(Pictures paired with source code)

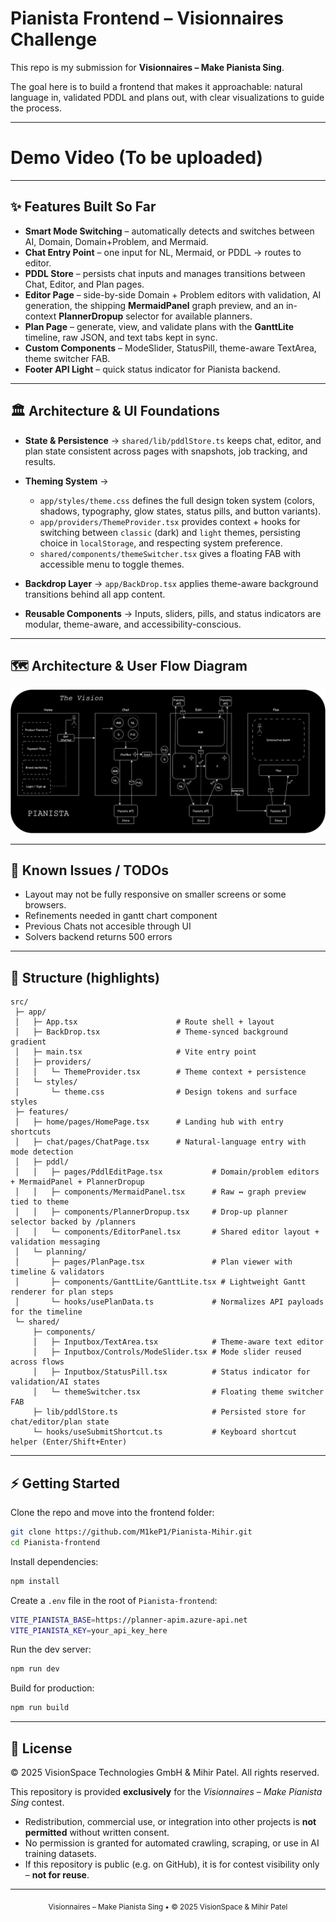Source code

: # Pianista Frontend – Visionnaires Challenge

This repo is my submission for **Visionnaires – Make Pianista Sing**.

The goal here is to build a frontend that makes it approachable: natural language in, validated PDDL and plans out, with clear visualizations to guide the process.

---
# Demo Video (To be uploaded)
---

## ✨ Features Built So Far

* **Smart Mode Switching** – automatically detects and switches between AI, Domain, Domain+Problem, and Mermaid.
* **Chat Entry Point** – one input for NL, Mermaid, or PDDL → routes to editor.
* **PDDL Store** – persists chat inputs and manages transitions between Chat, Editor, and Plan pages.
* **Editor Page** – side-by-side Domain + Problem editors with validation, AI generation, the shipping **MermaidPanel** graph preview, and an in-context **PlannerDropup** selector for available planners.
* **Plan Page** – generate, view, and validate plans with the **GanttLite** timeline, raw JSON, and text tabs kept in sync.
* **Custom Components** – ModeSlider, StatusPill, theme-aware TextArea, theme switcher FAB.
* **Footer API Light** – quick status indicator for Pianista backend.

---

## 🏛 Architecture & UI Foundations

* **State & Persistence** → `shared/lib/pddlStore.ts` keeps chat, editor, and plan state consistent across pages with snapshots, job tracking, and results.
* **Theming System** →

  * `app/styles/theme.css` defines the full design token system (colors, shadows, typography, glow states, status pills, and button variants).
  * `app/providers/ThemeProvider.tsx` provides context + hooks for switching between `classic` (dark) and `light` themes, persisting choice in `localStorage`, and respecting system preference.
  * `shared/components/themeSwitcher.tsx` gives a floating FAB with accessible menu to toggle themes.
* **Backdrop Layer** → `app/BackDrop.tsx` applies theme-aware background transitions behind all app content.
* **Reusable Components** → Inputs, sliders, pills, and status indicators are modular, theme-aware, and accessibility-conscious.

---

## 🗺️ Architecture & User Flow Diagram

![Architecture & Flow](/Pianista-frontend/Pianista_Vision_V1.png)

---

## 🐞 Known Issues / TODOs

* Layout may not be fully responsive on smaller screens or some browsers.
* Refinements needed in gantt chart component
* Previous Chats not accesible through UI
* Solvers backend returns 500 errors

---

## 📂 Structure (highlights)

```
src/
 ├─ app/
 │   ├─ App.tsx                      # Route shell + layout
 │   ├─ BackDrop.tsx                 # Theme-synced background gradient
 │   ├─ main.tsx                     # Vite entry point
 │   ├─ providers/
 │   │   └─ ThemeProvider.tsx        # Theme context + persistence
 │   └─ styles/
 │       └─ theme.css                # Design tokens and surface styles
 ├─ features/
 │   ├─ home/pages/HomePage.tsx      # Landing hub with entry shortcuts
 │   ├─ chat/pages/ChatPage.tsx      # Natural-language entry with mode detection
 │   ├─ pddl/
 │   │   ├─ pages/PddlEditPage.tsx           # Domain/problem editors + MermaidPanel + PlannerDropup
 │   │   ├─ components/MermaidPanel.tsx      # Raw ↔ graph preview tied to theme
 │   │   ├─ components/PlannerDropup.tsx     # Drop-up planner selector backed by /planners
 │   │   └─ components/EditorPanel.tsx       # Shared editor layout + validation messaging
 │   └─ planning/
 │       ├─ pages/PlanPage.tsx               # Plan viewer with timeline & validators
 │       ├─ components/GanttLite/GanttLite.tsx # Lightweight Gantt renderer for plan steps
 │       └─ hooks/usePlanData.ts             # Normalizes API payloads for the timeline
 └─ shared/
     ├─ components/
     │   ├─ Inputbox/TextArea.tsx            # Theme-aware text editor
     │   ├─ Inputbox/Controls/ModeSlider.tsx # Mode slider reused across flows
     │   ├─ Inputbox/StatusPill.tsx          # Status indicator for validation/AI states
     │   └─ themeSwitcher.tsx                # Floating theme switcher FAB
     ├─ lib/pddlStore.ts                     # Persisted store for chat/editor/plan state
     └─ hooks/useSubmitShortcut.ts           # Keyboard shortcut helper (Enter/Shift+Enter)

```
---

## ⚡ Getting Started

Clone the repo and move into the frontend folder:

```bash
git clone https://github.com/M1keP1/Pianista-Mihir.git
cd Pianista-frontend
```

Install dependencies:

```bash
npm install
```

Create a `.env` file in the root of `Pianista-frontend`:

```bash
VITE_PIANISTA_BASE=https://planner-apim.azure-api.net
VITE_PIANISTA_KEY=your_api_key_here
```

Run the dev server:

```bash
npm run dev
```

Build for production:

```bash
npm run build
```

---

## 📜 License

© 2025 VisionSpace Technologies GmbH & Mihir Patel.
All rights reserved.

This repository is provided **exclusively** for the *Visionnaires – Make Pianista Sing* contest.

* Redistribution, commercial use, or integration into other projects is **not permitted** without written consent.
* No permission is granted for automated crawling, scraping, or use in AI training datasets.
* If this repository is public (e.g. on GitHub), it is for contest visibility only – **not for reuse**.

---

<p align="center">
  <sub>Visionnaires – Make Pianista Sing • © 2025 VisionSpace & Mihir Patel</sub>
</p>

YOUR INSTRUCTIONS. Where does "themeSwitcher" appear in the records above? Copy each line that holds it.

WRITTEN REPLY.
  * `shared/components/themeSwitcher.tsx` gives a floating FAB with accessible menu to toggle themes.
     │   └─ themeSwitcher.tsx                # Floating theme switcher FAB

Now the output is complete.